*** Begin section ***

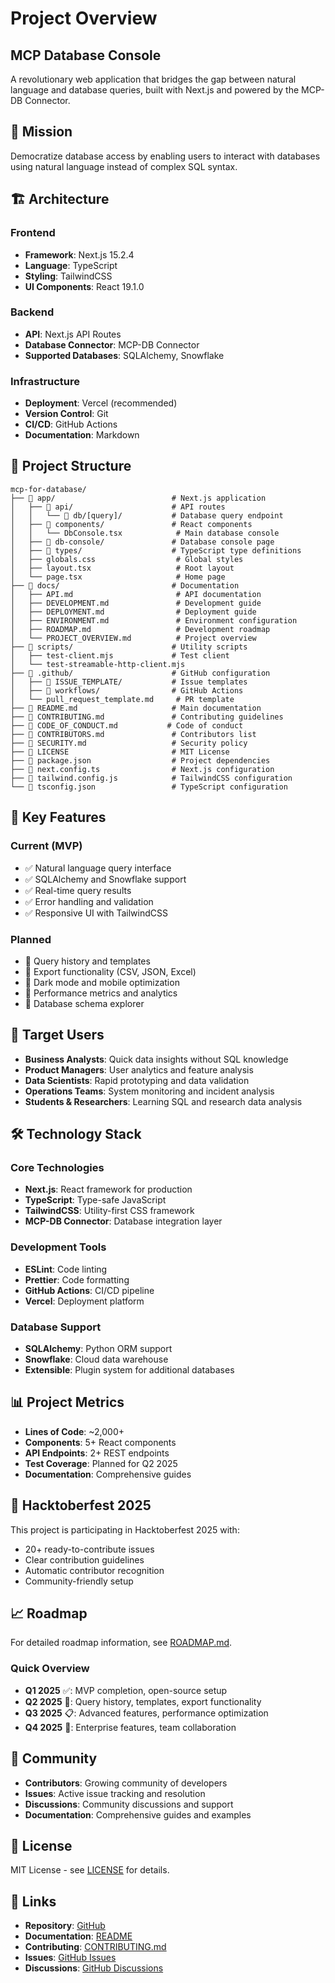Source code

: # Project Overview

## MCP Database Console

A revolutionary web application that bridges the gap between natural language and database queries, built with Next.js and powered by the MCP-DB Connector.

## 🎯 Mission

Democratize database access by enabling users to interact with databases using natural language instead of complex SQL syntax.

## 🏗️ Architecture

### Frontend

- **Framework**: Next.js 15.2.4
- **Language**: TypeScript
- **Styling**: TailwindCSS
- **UI Components**: React 19.1.0

### Backend

- **API**: Next.js API Routes
- **Database Connector**: MCP-DB Connector
- **Supported Databases**: SQLAlchemy, Snowflake

### Infrastructure

- **Deployment**: Vercel (recommended)
- **Version Control**: Git
- **CI/CD**: GitHub Actions
- **Documentation**: Markdown

## 📁 Project Structure

```
mcp-for-database/
├── 📁 app/                          # Next.js application
│   ├── 📁 api/                      # API routes
│   │   └── 📁 db/[query]/           # Database query endpoint
│   ├── 📁 components/               # React components
│   │   └── DbConsole.tsx            # Main database console
│   ├── 📁 db-console/               # Database console page
│   ├── 📁 types/                    # TypeScript type definitions
│   ├── globals.css                  # Global styles
│   ├── layout.tsx                   # Root layout
│   └── page.tsx                     # Home page
├── 📁 docs/                         # Documentation
│   ├── API.md                       # API documentation
│   ├── DEVELOPMENT.md               # Development guide
│   ├── DEPLOYMENT.md                # Deployment guide
│   ├── ENVIRONMENT.md               # Environment configuration
│   ├── ROADMAP.md                   # Development roadmap
│   └── PROJECT_OVERVIEW.md          # Project overview
├── 📁 scripts/                      # Utility scripts
│   ├── test-client.mjs             # Test client
│   └── test-streamable-http-client.mjs
├── 📁 .github/                      # GitHub configuration
│   ├── 📁 ISSUE_TEMPLATE/           # Issue templates
│   ├── 📁 workflows/                # GitHub Actions
│   └── pull_request_template.md     # PR template
├── 📄 README.md                     # Main documentation
├── 📄 CONTRIBUTING.md               # Contributing guidelines
├── 📄 CODE_OF_CONDUCT.md           # Code of conduct
├── 📄 CONTRIBUTORS.md               # Contributors list
├── 📄 SECURITY.md                   # Security policy
├── 📄 LICENSE                       # MIT License
├── 📄 package.json                  # Project dependencies
├── 📄 next.config.ts                # Next.js configuration
├── 📄 tailwind.config.js            # TailwindCSS configuration
└── 📄 tsconfig.json                 # TypeScript configuration
```

## 🚀 Key Features

### Current (MVP)

- ✅ Natural language query interface
- ✅ SQLAlchemy and Snowflake support
- ✅ Real-time query results
- ✅ Error handling and validation
- ✅ Responsive UI with TailwindCSS

### Planned

- 🔄 Query history and templates
- 🔄 Export functionality (CSV, JSON, Excel)
- 🔄 Dark mode and mobile optimization
- 🔄 Performance metrics and analytics
- 🔄 Database schema explorer

## 🎯 Target Users

- **Business Analysts**: Quick data insights without SQL knowledge
- **Product Managers**: User analytics and feature analysis
- **Data Scientists**: Rapid prototyping and data validation
- **Operations Teams**: System monitoring and incident analysis
- **Students & Researchers**: Learning SQL and research data analysis

## 🛠️ Technology Stack

### Core Technologies

- **Next.js**: React framework for production
- **TypeScript**: Type-safe JavaScript
- **TailwindCSS**: Utility-first CSS framework
- **MCP-DB Connector**: Database integration layer

### Development Tools

- **ESLint**: Code linting
- **Prettier**: Code formatting
- **GitHub Actions**: CI/CD pipeline
- **Vercel**: Deployment platform

### Database Support

- **SQLAlchemy**: Python ORM support
- **Snowflake**: Cloud data warehouse
- **Extensible**: Plugin system for additional databases

## 📊 Project Metrics

- **Lines of Code**: ~2,000+
- **Components**: 5+ React components
- **API Endpoints**: 2+ REST endpoints
- **Test Coverage**: Planned for Q2 2025
- **Documentation**: Comprehensive guides

## 🎉 Hacktoberfest 2025

This project is participating in Hacktoberfest 2025 with:

- 20+ ready-to-contribute issues
- Clear contribution guidelines
- Automatic contributor recognition
- Community-friendly setup

## 📈 Roadmap

For detailed roadmap information, see [ROADMAP.md](ROADMAP.md).

### Quick Overview

- **Q1 2025** ✅: MVP completion, open-source setup
- **Q2 2025** 🚧: Query history, templates, export functionality
- **Q3 2025** 📋: Advanced features, performance optimization
- **Q4 2025** 🎯: Enterprise features, team collaboration

## 🤝 Community

- **Contributors**: Growing community of developers
- **Issues**: Active issue tracking and resolution
- **Discussions**: Community discussions and support
- **Documentation**: Comprehensive guides and examples

## 📄 License

MIT License - see [LICENSE](LICENSE) for details.

## 🔗 Links

- **Repository**: [GitHub](https://github.com/Limeload/mcp-for-database)
- **Documentation**: [README](README.md)
- **Contributing**: [CONTRIBUTING.md](CONTRIBUTING.md)
- **Issues**: [GitHub Issues](https://github.com/Limeload/mcp-for-database/issues)
- **Discussions**: [GitHub Discussions](https://github.com/Limeload/mcp-for-database/discussions)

*** End section ***

= What the exercise asks =
Would you retype all the lines shown above, exactly as written and without any picture?

= Exercise output =
Source code

: # Project Overview

## MCP Database Console

A revolutionary web application that bridges the gap between natural language and database queries, built with Next.js and powered by the MCP-DB Connector.

## 🎯 Mission

Democratize database access by enabling users to interact with databases using natural language instead of complex SQL syntax.

## 🏗️ Architecture

### Frontend

- **Framework**: Next.js 15.2.4
- **Language**: TypeScript
- **Styling**: TailwindCSS
- **UI Components**: React 19.1.0

### Backend

- **API**: Next.js API Routes
- **Database Connector**: MCP-DB Connector
- **Supported Databases**: SQLAlchemy, Snowflake

### Infrastructure

- **Deployment**: Vercel (recommended)
- **Version Control**: Git
- **CI/CD**: GitHub Actions
- **Documentation**: Markdown

## 📁 Project Structure

```
mcp-for-database/
├── 📁 app/                          # Next.js application
│   ├── 📁 api/                      # API routes
│   │   └── 📁 db/[query]/           # Database query endpoint
│   ├── 📁 components/               # React components
│   │   └── DbConsole.tsx            # Main database console
│   ├── 📁 db-console/               # Database console page
│   ├── 📁 types/                    # TypeScript type definitions
│   ├── globals.css                  # Global styles
│   ├── layout.tsx                   # Root layout
│   └── page.tsx                     # Home page
├── 📁 docs/                         # Documentation
│   ├── API.md                       # API documentation
│   ├── DEVELOPMENT.md               # Development guide
│   ├── DEPLOYMENT.md                # Deployment guide
│   ├── ENVIRONMENT.md               # Environment configuration
│   ├── ROADMAP.md                   # Development roadmap
│   └── PROJECT_OVERVIEW.md          # Project overview
├── 📁 scripts/                      # Utility scripts
│   ├── test-client.mjs             # Test client
│   └── test-streamable-http-client.mjs
├── 📁 .github/                      # GitHub configuration
│   ├── 📁 ISSUE_TEMPLATE/           # Issue templates
│   ├── 📁 workflows/                # GitHub Actions
│   └── pull_request_template.md     # PR template
├── 📄 README.md                     # Main documentation
├── 📄 CONTRIBUTING.md               # Contributing guidelines
├── 📄 CODE_OF_CONDUCT.md           # Code of conduct
├── 📄 CONTRIBUTORS.md               # Contributors list
├── 📄 SECURITY.md                   # Security policy
├── 📄 LICENSE                       # MIT License
├── 📄 package.json                  # Project dependencies
├── 📄 next.config.ts                # Next.js configuration
├── 📄 tailwind.config.js            # TailwindCSS configuration
└── 📄 tsconfig.json                 # TypeScript configuration
```

## 🚀 Key Features

### Current (MVP)

- ✅ Natural language query interface
- ✅ SQLAlchemy and Snowflake support
- ✅ Real-time query results
- ✅ Error handling and validation
- ✅ Responsive UI with TailwindCSS

### Planned

- 🔄 Query history and templates
- 🔄 Export functionality (CSV, JSON, Excel)
- 🔄 Dark mode and mobile optimization
- 🔄 Performance metrics and analytics
- 🔄 Database schema explorer

## 🎯 Target Users

- **Business Analysts**: Quick data insights without SQL knowledge
- **Product Managers**: User analytics and feature analysis
- **Data Scientists**: Rapid prototyping and data validation
- **Operations Teams**: System monitoring and incident analysis
- **Students & Researchers**: Learning SQL and research data analysis

## 🛠️ Technology Stack

### Core Technologies

- **Next.js**: React framework for production
- **TypeScript**: Type-safe JavaScript
- **TailwindCSS**: Utility-first CSS framework
- **MCP-DB Connector**: Database integration layer

### Development Tools

- **ESLint**: Code linting
- **Prettier**: Code formatting
- **GitHub Actions**: CI/CD pipeline
- **Vercel**: Deployment platform

### Database Support

- **SQLAlchemy**: Python ORM support
- **Snowflake**: Cloud data warehouse
- **Extensible**: Plugin system for additional databases

## 📊 Project Metrics

- **Lines of Code**: ~2,000+
- **Components**: 5+ React components
- **API Endpoints**: 2+ REST endpoints
- **Test Coverage**: Planned for Q2 2025
- **Documentation**: Comprehensive guides

## 🎉 Hacktoberfest 2025

This project is participating in Hacktoberfest 2025 with:

- 20+ ready-to-contribute issues
- Clear contribution guidelines
- Automatic contributor recognition
- Community-friendly setup

## 📈 Roadmap

For detailed roadmap information, see [ROADMAP.md](ROADMAP.md).

### Quick Overview

- **Q1 2025** ✅: MVP completion, open-source setup
- **Q2 2025** 🚧: Query history, templates, export functionality
- **Q3 2025** 📋: Advanced features, performance optimization
- **Q4 2025** 🎯: Enterprise features, team collaboration

## 🤝 Community

- **Contributors**: Growing community of developers
- **Issues**: Active issue tracking and resolution
- **Discussions**: Community discussions and support
- **Documentation**: Comprehensive guides and examples

## 📄 License

MIT License - see [LICENSE](LICENSE) for details.

## 🔗 Links

- **Repository**: [GitHub](https://github.com/Limeload/mcp-for-database)
- **Documentation**: [README](README.md)
- **Contributing**: [CONTRIBUTING.md](CONTRIBUTING.md)
- **Issues**: [GitHub Issues](https://github.com/Limeload/mcp-for-database/issues)
- **Discussions**: [GitHub Discussions](https://github.com/Limeload/mcp-for-database/discussions)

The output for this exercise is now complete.